Bu hareket küfre karşı göğüs geren insanların top yekun ALLAH, vatan ve milleti için maratona kalktıkları on yıllık zaman diliminde, en aşağılık dost geçinenlerle en kalleş düşman karşısında verdikleri savaşın Hikayesidir.
“Şu şurada şunu yapmıştır,” Veya “ Bu burada bunu yapmıştır,” “ O orada onu yapmıştır” değil; Böyle belge olmaz.Böyle belgeleri de Cumhuriyet tarihinde çok gördük biz. Bizden belge istemeyin! Mahkeme kayıtları , gazete arşivleri orada, merak edenler bu destanlık hadiseyi araştırabilirler.
Otuz beş kırk yaşındaki her insanın bildiği, apaçık bir tarih var ortada.

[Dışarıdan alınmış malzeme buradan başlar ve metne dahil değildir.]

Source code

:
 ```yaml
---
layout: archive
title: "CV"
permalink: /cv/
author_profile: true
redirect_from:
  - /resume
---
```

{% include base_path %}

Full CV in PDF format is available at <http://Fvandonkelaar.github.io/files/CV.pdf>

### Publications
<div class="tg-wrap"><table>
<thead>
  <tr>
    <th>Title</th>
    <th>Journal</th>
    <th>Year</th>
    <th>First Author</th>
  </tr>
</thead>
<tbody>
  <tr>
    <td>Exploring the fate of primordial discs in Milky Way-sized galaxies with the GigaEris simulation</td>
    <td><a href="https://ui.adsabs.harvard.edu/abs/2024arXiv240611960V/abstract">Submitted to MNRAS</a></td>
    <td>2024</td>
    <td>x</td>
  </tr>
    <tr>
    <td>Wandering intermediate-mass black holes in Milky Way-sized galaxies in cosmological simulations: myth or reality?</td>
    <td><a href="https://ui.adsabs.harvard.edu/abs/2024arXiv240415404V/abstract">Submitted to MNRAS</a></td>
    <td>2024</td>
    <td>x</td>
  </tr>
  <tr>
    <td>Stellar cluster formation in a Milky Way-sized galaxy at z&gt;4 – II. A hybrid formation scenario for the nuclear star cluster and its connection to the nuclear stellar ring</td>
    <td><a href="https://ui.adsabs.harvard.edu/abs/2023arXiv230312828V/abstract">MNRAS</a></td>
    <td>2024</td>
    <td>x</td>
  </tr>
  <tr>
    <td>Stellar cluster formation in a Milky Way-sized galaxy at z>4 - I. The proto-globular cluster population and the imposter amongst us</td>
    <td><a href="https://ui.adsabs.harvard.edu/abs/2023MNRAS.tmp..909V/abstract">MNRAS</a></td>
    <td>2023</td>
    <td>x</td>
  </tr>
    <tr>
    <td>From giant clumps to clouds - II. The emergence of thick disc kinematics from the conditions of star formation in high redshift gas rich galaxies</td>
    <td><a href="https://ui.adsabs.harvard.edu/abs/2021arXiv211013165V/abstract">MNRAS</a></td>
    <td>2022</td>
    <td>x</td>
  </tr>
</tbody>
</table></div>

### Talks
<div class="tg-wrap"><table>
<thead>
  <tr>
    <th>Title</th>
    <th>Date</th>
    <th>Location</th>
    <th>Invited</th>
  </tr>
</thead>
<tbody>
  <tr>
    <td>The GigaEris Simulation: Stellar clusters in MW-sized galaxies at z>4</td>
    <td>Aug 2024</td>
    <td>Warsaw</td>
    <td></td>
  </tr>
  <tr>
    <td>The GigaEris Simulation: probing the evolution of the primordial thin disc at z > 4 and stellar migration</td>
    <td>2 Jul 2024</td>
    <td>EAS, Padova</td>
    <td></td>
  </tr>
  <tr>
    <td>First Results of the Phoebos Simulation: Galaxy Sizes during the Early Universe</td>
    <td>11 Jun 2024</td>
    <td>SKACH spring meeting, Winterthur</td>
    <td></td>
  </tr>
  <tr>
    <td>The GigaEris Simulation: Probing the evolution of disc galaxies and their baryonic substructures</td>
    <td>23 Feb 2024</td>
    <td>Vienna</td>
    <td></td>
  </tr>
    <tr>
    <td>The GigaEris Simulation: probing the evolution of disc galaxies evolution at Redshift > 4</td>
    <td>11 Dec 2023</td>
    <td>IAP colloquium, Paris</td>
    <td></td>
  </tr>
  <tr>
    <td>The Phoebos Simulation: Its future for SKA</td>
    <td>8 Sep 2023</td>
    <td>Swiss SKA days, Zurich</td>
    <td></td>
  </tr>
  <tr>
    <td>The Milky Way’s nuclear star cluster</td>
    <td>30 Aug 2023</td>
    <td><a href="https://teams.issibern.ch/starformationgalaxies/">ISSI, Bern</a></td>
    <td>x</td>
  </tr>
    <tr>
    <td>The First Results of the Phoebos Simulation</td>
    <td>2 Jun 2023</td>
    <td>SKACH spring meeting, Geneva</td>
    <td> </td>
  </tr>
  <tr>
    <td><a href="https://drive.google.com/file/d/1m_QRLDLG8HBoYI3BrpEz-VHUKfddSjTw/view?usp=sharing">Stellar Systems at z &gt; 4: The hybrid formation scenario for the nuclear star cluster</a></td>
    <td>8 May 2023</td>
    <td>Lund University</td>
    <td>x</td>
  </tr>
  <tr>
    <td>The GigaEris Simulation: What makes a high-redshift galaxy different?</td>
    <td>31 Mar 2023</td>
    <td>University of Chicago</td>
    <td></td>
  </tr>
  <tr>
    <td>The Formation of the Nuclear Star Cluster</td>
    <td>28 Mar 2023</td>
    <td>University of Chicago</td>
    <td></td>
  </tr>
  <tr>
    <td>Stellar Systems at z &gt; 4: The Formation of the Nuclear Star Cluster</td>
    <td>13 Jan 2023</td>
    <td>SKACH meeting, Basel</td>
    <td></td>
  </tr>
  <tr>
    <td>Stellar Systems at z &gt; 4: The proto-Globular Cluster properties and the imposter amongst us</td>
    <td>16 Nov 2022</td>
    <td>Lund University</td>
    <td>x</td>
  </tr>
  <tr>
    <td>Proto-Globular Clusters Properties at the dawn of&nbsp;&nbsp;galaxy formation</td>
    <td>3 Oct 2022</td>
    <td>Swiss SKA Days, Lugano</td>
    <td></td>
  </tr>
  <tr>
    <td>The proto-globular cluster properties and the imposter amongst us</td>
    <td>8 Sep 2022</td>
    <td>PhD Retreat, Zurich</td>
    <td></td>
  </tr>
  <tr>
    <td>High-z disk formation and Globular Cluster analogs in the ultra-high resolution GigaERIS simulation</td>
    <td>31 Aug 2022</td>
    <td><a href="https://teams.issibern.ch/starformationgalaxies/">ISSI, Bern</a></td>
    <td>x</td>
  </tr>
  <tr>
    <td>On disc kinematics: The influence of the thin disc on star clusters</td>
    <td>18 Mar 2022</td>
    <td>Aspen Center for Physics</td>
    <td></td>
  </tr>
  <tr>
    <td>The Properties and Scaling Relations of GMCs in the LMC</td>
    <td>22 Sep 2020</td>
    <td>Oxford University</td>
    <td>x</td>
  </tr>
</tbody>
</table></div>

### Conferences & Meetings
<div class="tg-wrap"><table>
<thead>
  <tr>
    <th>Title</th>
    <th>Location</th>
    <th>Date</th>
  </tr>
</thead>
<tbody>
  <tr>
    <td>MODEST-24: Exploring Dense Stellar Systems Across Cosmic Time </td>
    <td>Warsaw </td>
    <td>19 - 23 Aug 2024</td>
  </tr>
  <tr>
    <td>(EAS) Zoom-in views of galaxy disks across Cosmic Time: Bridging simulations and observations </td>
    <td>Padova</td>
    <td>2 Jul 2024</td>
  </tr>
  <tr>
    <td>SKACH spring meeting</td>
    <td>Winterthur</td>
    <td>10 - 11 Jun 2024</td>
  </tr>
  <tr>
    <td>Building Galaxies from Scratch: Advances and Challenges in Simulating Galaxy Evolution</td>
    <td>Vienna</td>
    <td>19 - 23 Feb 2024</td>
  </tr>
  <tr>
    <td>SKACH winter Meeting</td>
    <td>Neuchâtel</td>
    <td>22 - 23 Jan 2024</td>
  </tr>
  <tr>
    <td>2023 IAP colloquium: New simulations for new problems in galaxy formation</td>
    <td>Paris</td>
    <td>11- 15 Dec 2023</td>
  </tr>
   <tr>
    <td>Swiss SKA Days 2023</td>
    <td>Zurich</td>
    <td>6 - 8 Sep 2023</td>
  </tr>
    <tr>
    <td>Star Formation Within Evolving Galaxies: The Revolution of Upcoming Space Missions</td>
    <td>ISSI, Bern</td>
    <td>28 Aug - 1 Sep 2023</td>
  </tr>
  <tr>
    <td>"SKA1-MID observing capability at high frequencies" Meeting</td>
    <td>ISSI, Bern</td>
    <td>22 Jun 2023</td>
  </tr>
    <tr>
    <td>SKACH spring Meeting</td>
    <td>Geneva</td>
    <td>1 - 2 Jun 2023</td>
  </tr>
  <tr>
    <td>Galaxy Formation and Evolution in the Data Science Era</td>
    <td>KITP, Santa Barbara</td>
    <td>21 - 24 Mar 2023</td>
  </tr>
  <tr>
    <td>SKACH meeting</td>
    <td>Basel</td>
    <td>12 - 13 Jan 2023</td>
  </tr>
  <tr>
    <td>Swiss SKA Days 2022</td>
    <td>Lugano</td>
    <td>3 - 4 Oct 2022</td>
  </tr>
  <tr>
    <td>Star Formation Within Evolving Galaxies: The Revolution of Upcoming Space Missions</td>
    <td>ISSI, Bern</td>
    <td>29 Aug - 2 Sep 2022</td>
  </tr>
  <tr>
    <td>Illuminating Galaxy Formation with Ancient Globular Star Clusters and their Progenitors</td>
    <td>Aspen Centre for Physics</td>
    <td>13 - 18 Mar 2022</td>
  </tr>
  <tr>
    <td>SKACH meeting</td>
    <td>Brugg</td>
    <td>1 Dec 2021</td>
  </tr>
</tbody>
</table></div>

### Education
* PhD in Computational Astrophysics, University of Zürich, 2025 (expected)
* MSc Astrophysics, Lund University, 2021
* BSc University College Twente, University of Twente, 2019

Biz bunu belki de otuz beş kırk yaşındakiler için değil de, seksen öncesi yaşları akıl baliğ olanlar için yazıyoruz. O zaman hitabımız onlara da aynı olacaktır…
Seksen öncesini okuyun. Seksen öncesi on yıllık zaman dilimini araştırın. Orada göreceğiniz ve hayretten dudaklarınızı uçuklatacak bir hadise var.
Maddi imkanlardan yoksul bırakılan, zaten mana planında da yok edilmeye çalışılan bir neslin arasından çıkan ÜLKÜCÜ TÜRK GENÇLİĞİ, bir anda bütün dünyanın karşısına çıkarak ”DUR” dedi
Neye dur dediler?
Siyonist hareketin Türkiye’de Müslüman Türk nesli üzerindeki sinsi oyununa “Dur” dediler. Allahsızlaştırmaya götürdükleri Anadolu insanının varlık mücadelesini; Dört bin beş yüzü bulan şehitler kervanı ve en az on binin üzerindeki yaralı ve sakat kadrosu , hapishaneleri dolduran yüzlerce ALPEREN ’i ile 1980 öncesi ÜLKÜCÜ GENÇLER temsil makamındadır.
Üstat Necip Fazıl KISAKÜREK ’in de haklarında ortaya koyduğu tespit ve teşhisi ile Ülkücü Türk Gençliği asli vazifesini zamanın şartları içerisinde hakkıyla yerine getirmiştir. Eksikti,imkansızdı ayrı konu.O gün öyle gerekiyordu, öylesi en iyi şekliyle yapıldı.
Ancak manzaranın unutulan kısmı da, bundan sonra dikkate muhakkak alınacaktır…
Necip Fazıl KISAKÜREK:
“ Türk’e, her şeyden önce İslama, tarihe ve ananeye maddesi ve manasıyla Türk’ün ruh köküne saldıran, manada Moskof veled -i zinalarının karşısına aldığı hedef; bugün sadece ülkücüler. Her gün nice felaketlere uğratılan ,işittiğime göre nikahlı zevcelerine kadar tecavüz edilip öldürülen, fakat haberleri sızdırılmayan bu elmas gençleri, üzerlerindeki tozu alıp bazı çizgilerini düzeltip muhtaç olduğumuz dinamik gücün bilmem kaç milyon silindirli motoru haline getirmek,her Müslüman için farz olan cihadın başlıca farzlarından biridir ve buna” Hayır!” diyecek kim varsa; sadece vatan haini değil din suikastçısıdır…Allah’ın ülkücülere layık gördüğü fedakarlık nasibine tam layık olmaları için elimizden geleni yapalım ve şimdilik,özlediğimiz neslin fideliğini onlardan başka hiç bir zümrenin vaat etmediğini bilelim.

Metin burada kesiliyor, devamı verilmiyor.